4 April 20252 min read

I am a project manager who writes Python. That sentence still feels strange, but here we are. I picked up FastAPI six months ago and it has changed how I approach internal tooling problems.

Why FastAPI

I evaluated Flask, Django, and FastAPI. Flask felt too bare. Django felt too heavy for what I needed. FastAPI hit the sweet spot: automatic API documentation, type hints that catch errors before runtime, and async support out of the box. For someone who is not a full-time developer, the automatic Swagger docs alone are worth the switch.

What I Built

Our team had no visibility into capacity across projects. Engineers were overcommitted, and I was tracking availability in spreadsheets. I built a simple API that pulls data from Jira, aggregates it, and serves a capacity dashboard. The whole thing is maybe 400 lines of Python.

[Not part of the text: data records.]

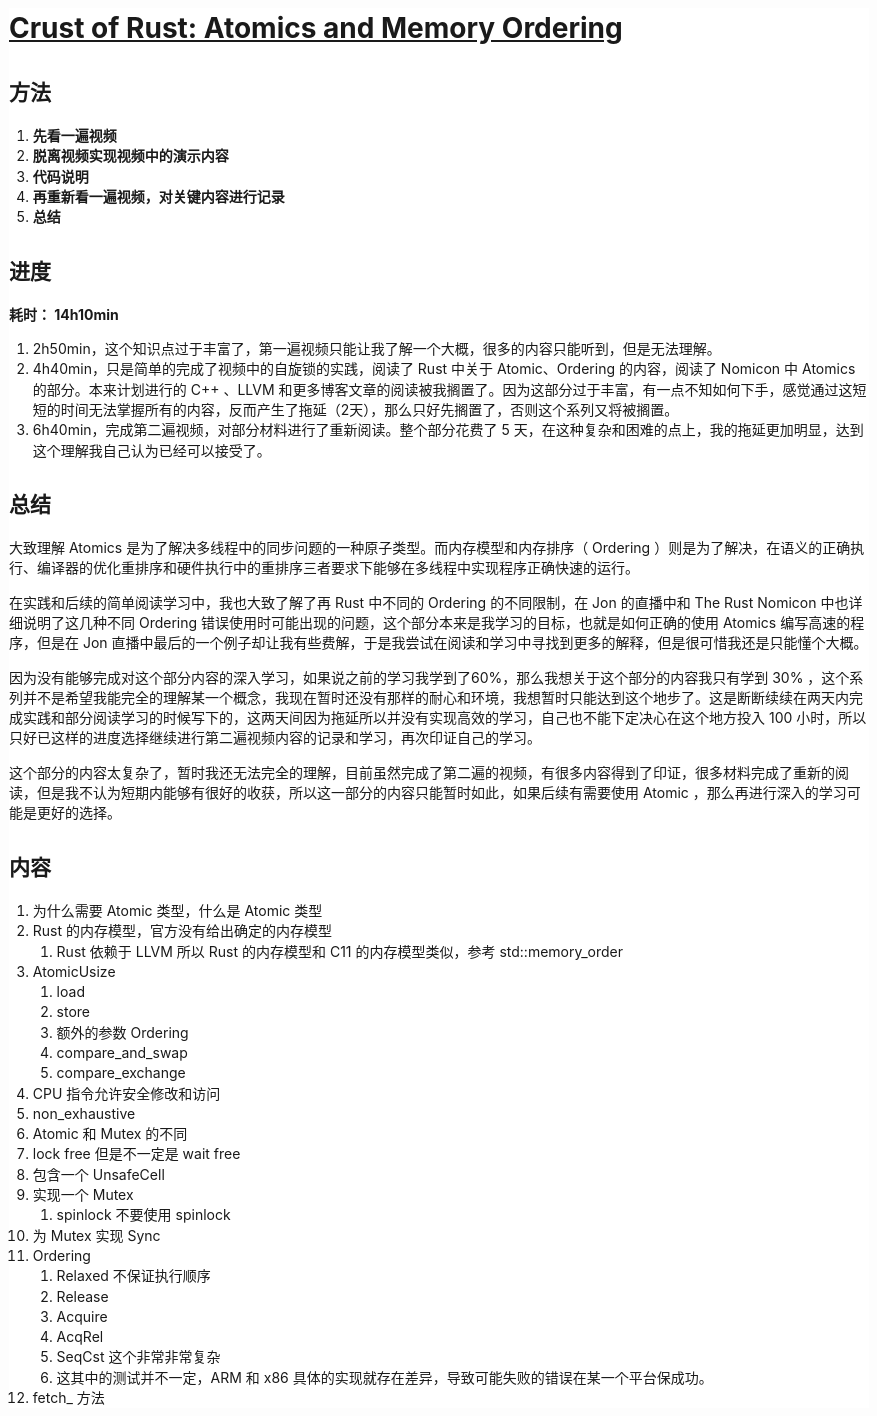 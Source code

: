 # [Crust of Rust: Atomics and Memory Ordering](https://youtu.be/rMGWeSjctlY)

## 方法

1. **先看一遍视频**
2. **脱离视频实现视频中的演示内容**
3. **代码说明**
4. **再重新看一遍视频，对关键内容进行记录**
5. **总结**

## 进度

**耗时： 14h10min**

1. 2h50min，这个知识点过于丰富了，第一遍视频只能让我了解一个大概，很多的内容只能听到，但是无法理解。
2. 4h40min，只是简单的完成了视频中的自旋锁的实践，阅读了 Rust 中关于 Atomic、Ordering 的内容，阅读了 Nomicon 中 Atomics 的部分。本来计划进行的 C++ 、LLVM 和更多博客文章的阅读被我搁置了。因为这部分过于丰富，有一点不知如何下手，感觉通过这短短的时间无法掌握所有的内容，反而产生了拖延（2天），那么只好先搁置了，否则这个系列又将被搁置。
3. 6h40min，完成第二遍视频，对部分材料进行了重新阅读。整个部分花费了 5 天，在这种复杂和困难的点上，我的拖延更加明显，达到这个理解我自己认为已经可以接受了。

## 总结

大致理解 Atomics 是为了解决多线程中的同步问题的一种原子类型。而内存模型和内存排序（ Ordering ）则是为了解决，在语义的正确执行、编译器的优化重排序和硬件执行中的重排序三者要求下能够在多线程中实现程序正确快速的运行。

在实践和后续的简单阅读学习中，我也大致了解了再 Rust 中不同的 Ordering 的不同限制，在 Jon 的直播中和 The Rust Nomicon 中也详细说明了这几种不同 Ordering 错误使用时可能出现的问题，这个部分本来是我学习的目标，也就是如何正确的使用 Atomics 编写高速的程序，但是在 Jon 直播中最后的一个例子却让我有些费解，于是我尝试在阅读和学习中寻找到更多的解释，但是很可惜我还是只能懂个大概。

因为没有能够完成对这个部分内容的深入学习，如果说之前的学习我学到了60%，那么我想关于这个部分的内容我只有学到 30% ，这个系列并不是希望我能完全的理解某一个概念，我现在暂时还没有那样的耐心和环境，我想暂时只能达到这个地步了。这是断断续续在两天内完成实践和部分阅读学习的时候写下的，这两天间因为拖延所以并没有实现高效的学习，自己也不能下定决心在这个地方投入 100 小时，所以只好已这样的进度选择继续进行第二遍视频内容的记录和学习，再次印证自己的学习。

这个部分的内容太复杂了，暂时我还无法完全的理解，目前虽然完成了第二遍的视频，有很多内容得到了印证，很多材料完成了重新的阅读，但是我不认为短期内能够有很好的收获，所以这一部分的内容只能暂时如此，如果后续有需要使用 Atomic ，那么再进行深入的学习可能是更好的选择。

## **内容**

1. 为什么需要 Atomic 类型，什么是 Atomic 类型
2. Rust 的内存模型，官方没有给出确定的内存模型
    1. Rust 依赖于 LLVM 所以 Rust 的内存模型和 C11 的内存模型类似，参考 std::memory_order
3. AtomicUsize
    1. load
    2. store
    3. 额外的参数 Ordering
    4. compare_and_swap
    5. compare_exchange
4. CPU 指令允许安全修改和访问
5. non_exhaustive
6. Atomic 和 Mutex 的不同
7. lock free 但是不一定是 wait free
8. 包含一个 UnsafeCell
9.  实现一个 Mutex 
    1. spinlock 不要使用 spinlock 
10. 为 Mutex 实现 Sync 
11. Ordering
    1. Relaxed 不保证执行顺序
    2. Release
    3. Acquire
    4. AcqRel
    5. SeqCst 这个非常非常复杂
    6. 这其中的测试并不一定，ARM 和 x86 具体的实现就存在差异，导致可能失败的错误在某一个平台保成功。
12. fetch_ 方法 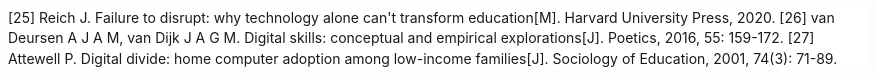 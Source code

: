 [25]  Reich J. Failure to disrupt: why technology alone can't transform education[M]. Harvard University Press, 2020.
[26]  van Deursen A J A M, van Dijk J A G M. Digital skills: conceptual and empirical explorations[J]. Poetics, 2016, 55: 159-172.
[27]  Attewell P. Digital divide: home computer adoption among low-income families[J]. Sociology of Education, 2001, 74(3): 71-89.

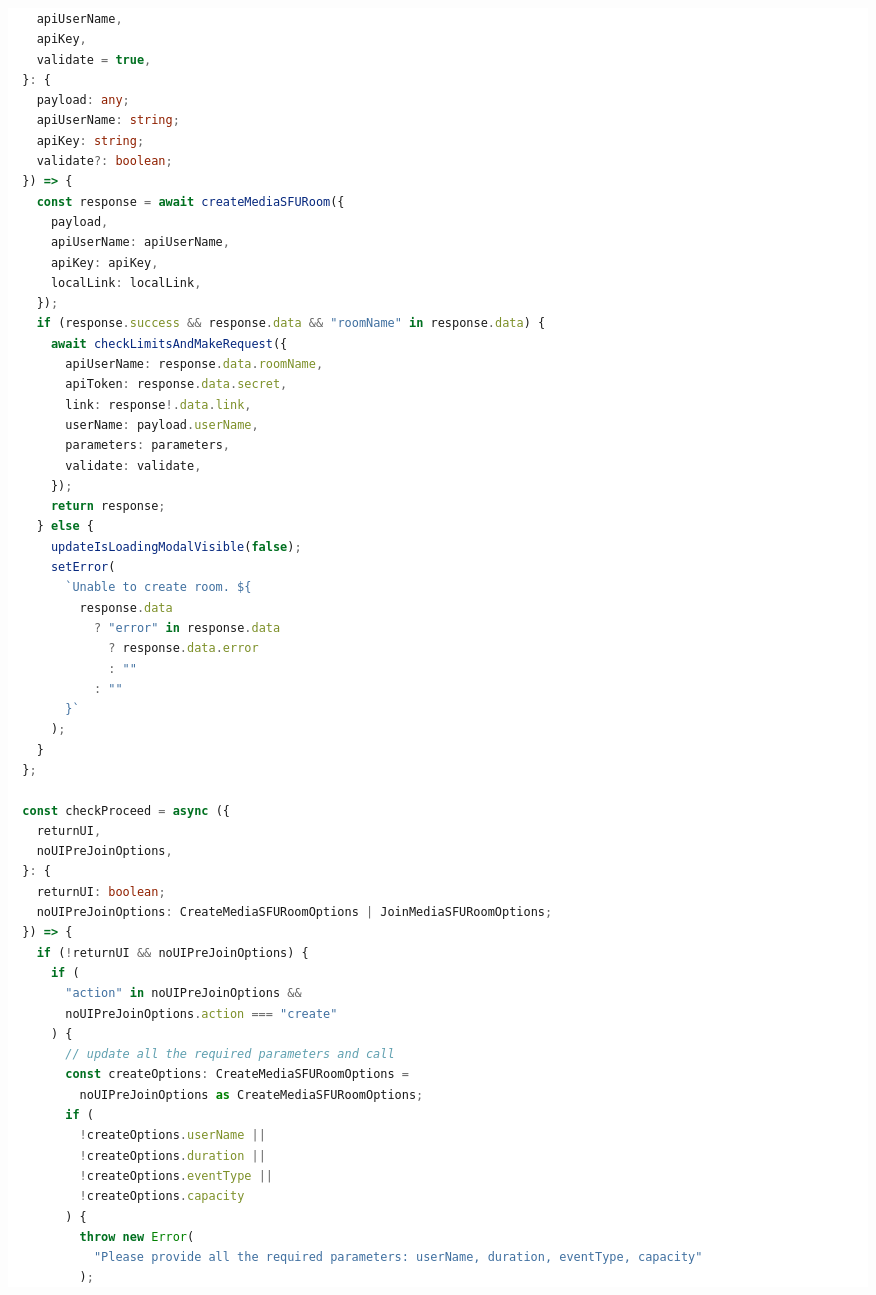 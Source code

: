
 ```typescript
    apiUserName,
    apiKey,
    validate = true,
  }: {
    payload: any;
    apiUserName: string;
    apiKey: string;
    validate?: boolean;
  }) => {
    const response = await createMediaSFURoom({
      payload,
      apiUserName: apiUserName,
      apiKey: apiKey,
      localLink: localLink,
    });
    if (response.success && response.data && "roomName" in response.data) {
      await checkLimitsAndMakeRequest({
        apiUserName: response.data.roomName,
        apiToken: response.data.secret,
        link: response!.data.link,
        userName: payload.userName,
        parameters: parameters,
        validate: validate,
      });
      return response;
    } else {
      updateIsLoadingModalVisible(false);
      setError(
        `Unable to create room. ${
          response.data
            ? "error" in response.data
              ? response.data.error
              : ""
            : ""
        }`
      );
    }
  };

  const checkProceed = async ({
    returnUI,
    noUIPreJoinOptions,
  }: {
    returnUI: boolean;
    noUIPreJoinOptions: CreateMediaSFURoomOptions | JoinMediaSFURoomOptions;
  }) => {
    if (!returnUI && noUIPreJoinOptions) {
      if (
        "action" in noUIPreJoinOptions &&
        noUIPreJoinOptions.action === "create"
      ) {
        // update all the required parameters and call
        const createOptions: CreateMediaSFURoomOptions =
          noUIPreJoinOptions as CreateMediaSFURoomOptions;
        if (
          !createOptions.userName ||
          !createOptions.duration ||
          !createOptions.eventType ||
          !createOptions.capacity
        ) {
          throw new Error(
            "Please provide all the required parameters: userName, duration, eventType, capacity"
          );
```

@app.get("/api/capacity/{team_id}")
async def get_team_capacity(team_id: str):
    members = await fetch_team_members(team_id)
    allocations = await fetch_allocations(members)
    return calculate_availability(allocations)

That is a simplified version, but you get the idea. Three endpoints, a PostgreSQL database, and a basic frontend. It took me two weekends.

The PM Advantage

Here is what most engineers do not realize: PMs understand the problem space better than anyone. I did not need to write elegant code. I needed to solve a visibility problem that was costing us sprint predictability. The code just had to work and be maintainable enough that an engineer could improve it later.

Should You Learn It

If you are a PM who is comfortable with Python basics, yes. FastAPI's learning curve is gentle, the documentation is excellent, and building your own tools means you stop waiting in the backlog queue for internal tooling that never gets prioritized.